Ray: We have to bring in new kinds of expertise and perspectives and listen in a different way to the voices of people with lived experience, who are truly the experts in developing the solutions. 

Carolyn: That’s an important point. People use their resources and expertise to perform a complex cost-benefit analysis every day, to find the best path for themselves and their families, but their choices are limited, so they make trade-offs.

Ray: Yes, too often, California families make complex, difficult choices between housing, economic security in a job, and healthcare or the health of their kids. Nobody should have to choose between these things, but they do, with profound consequences.

I’ll offer a personal example. My father was part of a very large family of thirteen children in rural Kentucky. My grandfather, who taught in a one-room schoolhouse, died young, and suddenly, my grandmother made the choice to send my father and the other older brothers away so she could take care of the babies and young ones.
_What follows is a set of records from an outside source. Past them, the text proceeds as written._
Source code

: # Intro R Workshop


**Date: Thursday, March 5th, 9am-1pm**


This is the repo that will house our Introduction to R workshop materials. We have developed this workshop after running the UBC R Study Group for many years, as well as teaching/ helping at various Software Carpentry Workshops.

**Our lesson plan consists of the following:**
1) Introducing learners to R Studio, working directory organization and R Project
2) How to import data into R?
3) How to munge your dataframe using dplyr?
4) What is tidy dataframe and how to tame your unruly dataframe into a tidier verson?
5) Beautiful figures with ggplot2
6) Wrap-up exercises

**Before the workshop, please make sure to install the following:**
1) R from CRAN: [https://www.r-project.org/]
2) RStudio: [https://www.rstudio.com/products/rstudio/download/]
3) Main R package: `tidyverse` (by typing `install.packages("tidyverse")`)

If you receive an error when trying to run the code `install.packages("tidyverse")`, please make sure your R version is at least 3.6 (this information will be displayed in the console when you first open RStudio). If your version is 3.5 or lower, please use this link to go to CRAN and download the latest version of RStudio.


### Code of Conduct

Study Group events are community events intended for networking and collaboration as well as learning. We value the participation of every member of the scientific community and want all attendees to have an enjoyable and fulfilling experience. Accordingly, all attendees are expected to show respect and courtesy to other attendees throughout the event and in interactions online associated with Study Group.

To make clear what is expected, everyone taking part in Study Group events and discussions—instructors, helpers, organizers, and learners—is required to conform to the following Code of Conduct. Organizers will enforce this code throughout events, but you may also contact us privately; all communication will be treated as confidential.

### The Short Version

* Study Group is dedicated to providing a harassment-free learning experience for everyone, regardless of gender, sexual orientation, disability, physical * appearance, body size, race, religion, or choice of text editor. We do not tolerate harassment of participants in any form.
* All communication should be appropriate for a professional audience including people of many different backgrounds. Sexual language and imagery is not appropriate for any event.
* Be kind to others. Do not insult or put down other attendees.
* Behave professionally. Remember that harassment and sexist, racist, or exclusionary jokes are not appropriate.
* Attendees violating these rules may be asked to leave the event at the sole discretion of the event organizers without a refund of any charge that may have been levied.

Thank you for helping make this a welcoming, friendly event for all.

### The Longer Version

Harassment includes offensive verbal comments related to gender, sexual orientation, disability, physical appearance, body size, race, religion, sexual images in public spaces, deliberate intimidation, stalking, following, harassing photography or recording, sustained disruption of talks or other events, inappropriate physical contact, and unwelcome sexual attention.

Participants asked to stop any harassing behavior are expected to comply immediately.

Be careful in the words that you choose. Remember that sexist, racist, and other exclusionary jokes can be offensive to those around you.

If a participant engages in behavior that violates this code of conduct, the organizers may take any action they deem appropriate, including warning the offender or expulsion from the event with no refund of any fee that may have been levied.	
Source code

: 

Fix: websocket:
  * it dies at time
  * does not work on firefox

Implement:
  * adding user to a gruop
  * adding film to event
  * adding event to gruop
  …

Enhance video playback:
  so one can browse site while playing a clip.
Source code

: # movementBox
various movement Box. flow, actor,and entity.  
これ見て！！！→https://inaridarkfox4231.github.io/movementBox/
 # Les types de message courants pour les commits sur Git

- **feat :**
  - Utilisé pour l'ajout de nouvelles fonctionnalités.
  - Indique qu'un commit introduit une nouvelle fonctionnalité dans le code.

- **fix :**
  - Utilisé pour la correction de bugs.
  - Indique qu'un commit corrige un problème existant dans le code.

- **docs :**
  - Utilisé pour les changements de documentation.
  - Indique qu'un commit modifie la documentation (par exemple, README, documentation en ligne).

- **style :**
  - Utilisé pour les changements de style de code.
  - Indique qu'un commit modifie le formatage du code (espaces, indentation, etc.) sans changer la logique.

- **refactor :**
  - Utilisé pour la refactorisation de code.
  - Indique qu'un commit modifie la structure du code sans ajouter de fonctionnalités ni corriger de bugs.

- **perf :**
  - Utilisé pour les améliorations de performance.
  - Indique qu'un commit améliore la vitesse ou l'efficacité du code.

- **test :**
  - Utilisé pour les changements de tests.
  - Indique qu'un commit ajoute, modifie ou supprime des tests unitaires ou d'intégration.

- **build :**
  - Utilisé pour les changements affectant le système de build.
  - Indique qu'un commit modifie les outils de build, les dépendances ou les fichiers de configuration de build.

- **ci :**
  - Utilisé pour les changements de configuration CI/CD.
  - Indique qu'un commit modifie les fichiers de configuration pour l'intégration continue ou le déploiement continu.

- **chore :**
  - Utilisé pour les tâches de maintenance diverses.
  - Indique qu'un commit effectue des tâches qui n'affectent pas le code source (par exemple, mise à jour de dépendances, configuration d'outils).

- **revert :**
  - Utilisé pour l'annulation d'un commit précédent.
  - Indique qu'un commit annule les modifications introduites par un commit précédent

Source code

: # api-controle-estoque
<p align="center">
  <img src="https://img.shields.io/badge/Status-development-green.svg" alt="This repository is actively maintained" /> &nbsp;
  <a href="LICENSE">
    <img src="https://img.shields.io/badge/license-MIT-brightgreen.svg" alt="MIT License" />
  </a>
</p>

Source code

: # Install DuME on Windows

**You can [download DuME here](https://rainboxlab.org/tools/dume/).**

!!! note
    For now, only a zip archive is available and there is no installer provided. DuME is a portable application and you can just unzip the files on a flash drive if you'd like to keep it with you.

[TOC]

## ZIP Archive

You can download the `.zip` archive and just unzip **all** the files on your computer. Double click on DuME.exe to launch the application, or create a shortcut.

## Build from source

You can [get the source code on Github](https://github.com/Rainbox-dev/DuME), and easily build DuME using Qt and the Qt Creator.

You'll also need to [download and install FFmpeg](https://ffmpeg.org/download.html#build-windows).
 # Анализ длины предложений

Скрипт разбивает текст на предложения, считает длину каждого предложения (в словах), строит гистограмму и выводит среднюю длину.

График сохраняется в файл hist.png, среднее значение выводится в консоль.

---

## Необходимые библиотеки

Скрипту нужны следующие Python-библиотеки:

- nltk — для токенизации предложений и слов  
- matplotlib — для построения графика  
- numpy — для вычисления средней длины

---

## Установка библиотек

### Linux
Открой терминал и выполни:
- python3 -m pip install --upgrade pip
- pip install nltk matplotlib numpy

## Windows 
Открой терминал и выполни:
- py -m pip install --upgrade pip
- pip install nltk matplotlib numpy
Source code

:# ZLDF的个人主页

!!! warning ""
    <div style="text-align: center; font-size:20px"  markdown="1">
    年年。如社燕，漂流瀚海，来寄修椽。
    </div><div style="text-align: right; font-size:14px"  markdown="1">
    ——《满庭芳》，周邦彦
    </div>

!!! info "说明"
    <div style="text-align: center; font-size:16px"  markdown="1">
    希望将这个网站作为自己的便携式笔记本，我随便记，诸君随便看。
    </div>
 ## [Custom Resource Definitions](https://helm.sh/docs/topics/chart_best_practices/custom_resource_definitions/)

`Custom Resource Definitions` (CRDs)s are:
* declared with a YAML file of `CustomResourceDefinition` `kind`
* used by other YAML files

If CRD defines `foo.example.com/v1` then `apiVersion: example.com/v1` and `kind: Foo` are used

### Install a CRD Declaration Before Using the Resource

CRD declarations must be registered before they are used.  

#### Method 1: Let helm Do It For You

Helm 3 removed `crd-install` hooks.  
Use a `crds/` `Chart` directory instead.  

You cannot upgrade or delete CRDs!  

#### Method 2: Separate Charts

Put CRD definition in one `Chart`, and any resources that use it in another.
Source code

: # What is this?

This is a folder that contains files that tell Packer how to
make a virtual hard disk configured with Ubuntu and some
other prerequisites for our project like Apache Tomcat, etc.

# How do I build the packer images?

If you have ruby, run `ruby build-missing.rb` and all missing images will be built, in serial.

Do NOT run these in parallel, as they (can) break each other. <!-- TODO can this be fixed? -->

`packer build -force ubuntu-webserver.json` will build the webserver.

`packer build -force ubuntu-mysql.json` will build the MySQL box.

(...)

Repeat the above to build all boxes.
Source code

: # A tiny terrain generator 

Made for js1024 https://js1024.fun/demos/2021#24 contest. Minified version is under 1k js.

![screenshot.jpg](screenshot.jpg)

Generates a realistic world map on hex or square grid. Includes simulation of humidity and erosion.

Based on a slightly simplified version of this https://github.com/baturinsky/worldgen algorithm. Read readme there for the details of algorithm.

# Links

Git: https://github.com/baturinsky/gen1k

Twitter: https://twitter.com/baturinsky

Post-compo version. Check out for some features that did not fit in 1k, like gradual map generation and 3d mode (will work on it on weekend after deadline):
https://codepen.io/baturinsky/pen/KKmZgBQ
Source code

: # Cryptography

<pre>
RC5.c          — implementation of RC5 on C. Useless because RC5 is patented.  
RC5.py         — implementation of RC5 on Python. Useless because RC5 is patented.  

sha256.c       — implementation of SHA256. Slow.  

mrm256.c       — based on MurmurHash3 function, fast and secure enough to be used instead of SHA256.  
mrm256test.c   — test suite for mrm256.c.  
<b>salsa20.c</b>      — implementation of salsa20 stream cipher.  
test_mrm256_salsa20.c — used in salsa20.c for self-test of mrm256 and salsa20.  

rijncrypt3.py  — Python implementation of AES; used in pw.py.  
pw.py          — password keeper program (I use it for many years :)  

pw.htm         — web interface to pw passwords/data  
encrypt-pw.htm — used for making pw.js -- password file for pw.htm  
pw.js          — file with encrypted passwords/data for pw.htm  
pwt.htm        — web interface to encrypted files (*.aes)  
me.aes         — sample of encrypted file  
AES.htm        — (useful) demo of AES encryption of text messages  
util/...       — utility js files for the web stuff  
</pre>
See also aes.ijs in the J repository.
My father and his brothers were farmed out to neighbors and ever farther away, to homes where they worked in exchange for a place to live. Eventually, the oldest brother located the others and helped them get into a free college prep school that was dedicated to kids who lived in the mountains. They all graduated, went to college, and did well.

But the fact is, I know that experience never left my father, of having to be part of a painful choice that his mother had to make. All of those brothers had, at some point, chronic health problems, whether that was because of poverty, their environment, the food they ate — it could have been a lot of things, including the separation.

On one level, it's such a rational decision, that it's almost terrifying. On the other hand, it's understandable and this is the kind of choice way too many people have to make. Ultimately, my grandmother had to make a terrible choice about her family’s health and well-being and I would want to do anything I could to prevent other people from having to make a decision like that.

Carolyn: Thank you, I appreciate your sharing that story because it shows that our personal stories are part of community health and that the connection between life experiences and health aren’t always clear. My last question is this, what is the link between our work and the many social movements we see today?

Ray: On the one hand, the fact that people are engaging in collective action creates social cohesion and a sense of power, which are associated with better health. On the other, if you look at the issues that people are engaged in, they all have really important health consequences. Whether you're talking about school shootings, violence against women in the workplace or in the home, violence in communities, systemic violence, environmental justice, and economic and gender inequality, people are coalescing around a shared vision for health, not just for individuals and families but for all people. That’s the vision that guides our work too.